Exercise data:

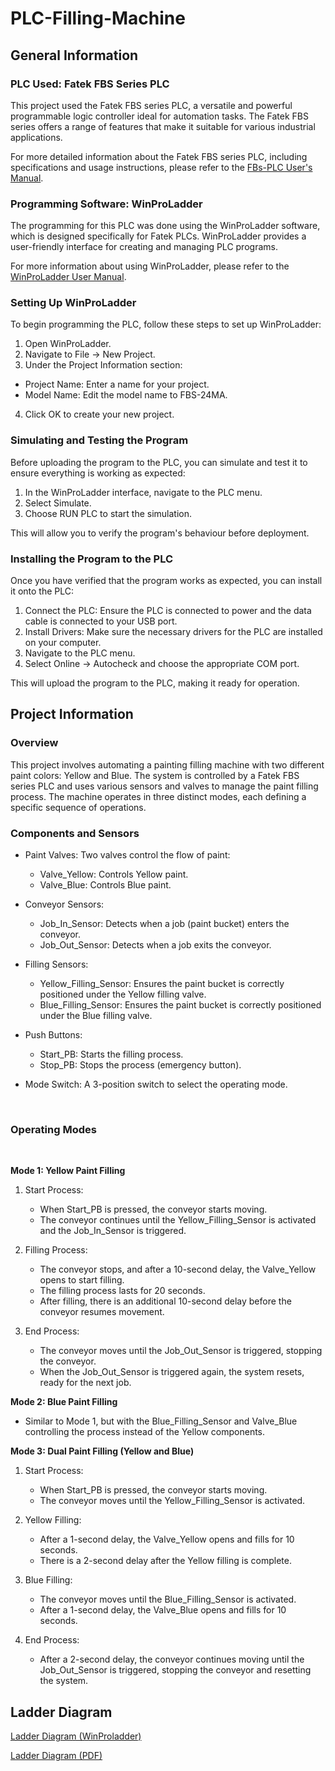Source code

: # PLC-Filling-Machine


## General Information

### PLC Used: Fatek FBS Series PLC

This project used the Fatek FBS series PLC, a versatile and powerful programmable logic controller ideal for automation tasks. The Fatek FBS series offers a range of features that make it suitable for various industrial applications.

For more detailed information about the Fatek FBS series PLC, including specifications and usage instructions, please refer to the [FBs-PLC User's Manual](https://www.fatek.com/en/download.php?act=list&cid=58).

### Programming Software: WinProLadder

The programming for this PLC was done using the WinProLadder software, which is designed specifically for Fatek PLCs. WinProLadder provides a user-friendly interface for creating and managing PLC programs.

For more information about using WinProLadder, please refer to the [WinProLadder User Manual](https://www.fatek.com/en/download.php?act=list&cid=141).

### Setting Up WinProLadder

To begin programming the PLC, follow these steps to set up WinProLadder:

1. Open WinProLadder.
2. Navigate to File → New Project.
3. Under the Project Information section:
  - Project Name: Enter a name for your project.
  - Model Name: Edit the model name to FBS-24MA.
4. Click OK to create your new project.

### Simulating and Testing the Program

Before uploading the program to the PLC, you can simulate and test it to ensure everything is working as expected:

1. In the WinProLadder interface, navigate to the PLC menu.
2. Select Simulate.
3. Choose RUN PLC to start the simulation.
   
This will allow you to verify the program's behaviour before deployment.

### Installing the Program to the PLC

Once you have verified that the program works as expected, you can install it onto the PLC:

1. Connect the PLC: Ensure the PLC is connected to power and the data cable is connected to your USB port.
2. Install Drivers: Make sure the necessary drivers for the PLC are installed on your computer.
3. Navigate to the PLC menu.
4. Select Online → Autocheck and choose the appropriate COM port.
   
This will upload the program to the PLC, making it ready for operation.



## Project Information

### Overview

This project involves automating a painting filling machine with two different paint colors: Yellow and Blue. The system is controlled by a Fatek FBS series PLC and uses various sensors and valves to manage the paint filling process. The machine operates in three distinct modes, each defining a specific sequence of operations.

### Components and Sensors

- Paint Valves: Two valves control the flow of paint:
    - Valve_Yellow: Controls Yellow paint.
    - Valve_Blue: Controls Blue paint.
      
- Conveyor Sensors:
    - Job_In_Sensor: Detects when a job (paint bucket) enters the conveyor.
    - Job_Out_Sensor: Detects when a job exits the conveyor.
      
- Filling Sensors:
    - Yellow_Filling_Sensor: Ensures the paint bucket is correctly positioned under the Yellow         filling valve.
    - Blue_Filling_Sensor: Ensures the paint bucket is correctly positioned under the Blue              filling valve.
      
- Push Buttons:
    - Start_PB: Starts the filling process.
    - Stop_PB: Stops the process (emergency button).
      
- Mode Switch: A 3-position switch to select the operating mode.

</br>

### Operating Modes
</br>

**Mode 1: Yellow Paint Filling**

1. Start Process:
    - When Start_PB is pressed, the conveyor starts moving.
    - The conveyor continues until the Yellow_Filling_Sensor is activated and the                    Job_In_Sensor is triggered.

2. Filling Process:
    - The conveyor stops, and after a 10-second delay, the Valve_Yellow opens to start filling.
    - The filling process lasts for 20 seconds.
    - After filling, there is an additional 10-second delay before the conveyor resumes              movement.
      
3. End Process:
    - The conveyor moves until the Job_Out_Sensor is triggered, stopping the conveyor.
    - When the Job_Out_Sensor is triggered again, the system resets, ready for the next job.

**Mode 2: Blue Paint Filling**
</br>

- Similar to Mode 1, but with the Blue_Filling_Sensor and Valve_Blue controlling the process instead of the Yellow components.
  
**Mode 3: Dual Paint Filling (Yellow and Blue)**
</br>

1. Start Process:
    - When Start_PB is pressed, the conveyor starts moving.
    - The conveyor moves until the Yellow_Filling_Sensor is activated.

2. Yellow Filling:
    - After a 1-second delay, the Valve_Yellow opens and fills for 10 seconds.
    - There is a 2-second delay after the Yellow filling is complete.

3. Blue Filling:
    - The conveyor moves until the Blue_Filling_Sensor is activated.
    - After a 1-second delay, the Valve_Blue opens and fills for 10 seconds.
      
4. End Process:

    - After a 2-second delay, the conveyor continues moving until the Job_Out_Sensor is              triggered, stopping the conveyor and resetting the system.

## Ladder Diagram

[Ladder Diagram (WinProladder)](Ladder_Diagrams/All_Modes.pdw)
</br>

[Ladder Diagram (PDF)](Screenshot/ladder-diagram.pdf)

What to do: Take every line from the records above that has the word "opens" and copy it.

Exercise answer:
    - The conveyor stops, and after a 10-second delay, the Valve_Yellow opens to start filling.
    - After a 1-second delay, the Valve_Yellow opens and fills for 10 seconds.
    - After a 1-second delay, the Valve_Blue opens and fills for 10 seconds.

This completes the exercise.